Poling a rudderless, keelless
skiff up a crooked stream by means of a fifteen-foot balancing pole is
an art only to be classed with that of rowing a gondola. Gondoliers and
punters, like poets, are born, not made. My own Luigi comes of a race of
gondoliers dating back two hundred years, and punters must spring from
just such ancestors. No, if I had to do the poling myself, I should
rather get out and walk.
Fin solved the problem--not from any special training (rowing in
regattas and the like), but rather from that universal adaptability of
the Irishman which fits him for filling any situation in life, from a
seat on a dirt-cart to a chair in an aldermanic chamber.

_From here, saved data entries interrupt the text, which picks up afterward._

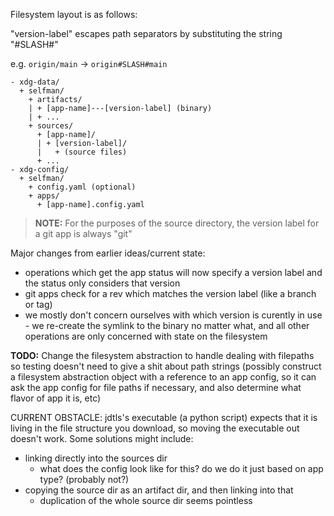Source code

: Filesystem layout is as follows:

"version-label" escapes path separators by substituting the string "#SLASH#"

e.g. `origin/main` -> `origin#SLASH#main`

```
- xdg-data/
  + selfman/
    + artifacts/
    | + [app-name]---[version-label] (binary)
    | + ...
    + sources/
      + [app-name]/
      | + [version-label]/
      |   + (source files)
      + ...
- xdg-config/
  + selfman/
    + config.yaml (optional)
    + apps/
      + [app-name].config.yaml
```

> **NOTE:** For the purposes of the source directory, the version label for a git app is always "git"

Major changes from earlier ideas/current state:
- operations which get the app status will now specify a version label and the status only considers that version
- git apps check for a rev which matches the version label (like a branch or tag)
- we mostly don't concern ourselves with which version is curently in use - we re-create the symlink to the binary no matter what, and all other operations are only concerned with state on the filesystem

**TODO:** Change the filesystem abstraction to handle dealing with filepaths so testing doesn't need to give a shit about path strings (possibly construct a filesystem abstraction object with a reference to an app config, so it can ask the app config for file paths if necessary, and also determine what flavor of app it is, etc)

CURRENT OBSTACLE: jdtls's executable (a python script) expects that it is living in the file structure you download, so moving the executable out doesn't work. Some solutions might include:
- linking directly into the sources dir
  - what does the config look like for this? do we do it just based on app type? (probably not?)
- copying the source dir as an artifact dir, and then linking into that
  - duplication of the whole source dir seems pointless
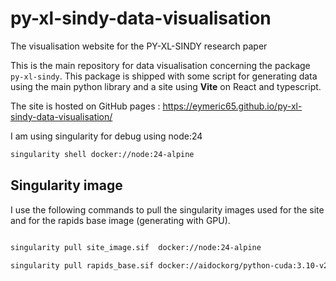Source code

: # py-xl-sindy-data-visualisation
The visualisation website for the PY-XL-SINDY research paper

This is the main repository for data visualisation concerning the package `py-xl-sindy`. This package is shipped with some script for generating data using the main python library and a site using **Vite** on React and typescript.

The site is hosted on GitHub pages : https://eymeric65.github.io/py-xl-sindy-data-visualisation/ 

I am using singularity for debug using node:24

```sh
singularity shell docker://node:24-alpine
```

## Singularity image 

I use the following commands to pull the singularity images used for the site and for the rapids base image (generating with GPU).
```sh

singularity pull site_image.sif  docker://node:24-alpine

singularity pull rapids_base.sif docker://aidockorg/python-cuda:3.10-v2-cuda-12.4.1-cudnn-runtime-22.04

```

"I am a paper-hanger by trade, sor," he began, "but I was brought up on
the river and can put a punt wid the best. Try me, sor, at four bob a
day; I'm out of a job."
I looked him over, from his illuminated head down to his parenthetical
legs, caught the merry twinkle in his eyes, and a sigh of relief escaped
me. Here was not only a seafaring man, accustomed to battling with the
elements, skilled in the handling of poles, and acquainted with swift
and ofttimes dangerous currents, but a brother brush, a man conversant
with design and pigments; an artist, keenly sensitive to straight lines,
harmony of tints, and delicate manipulation of surfaces.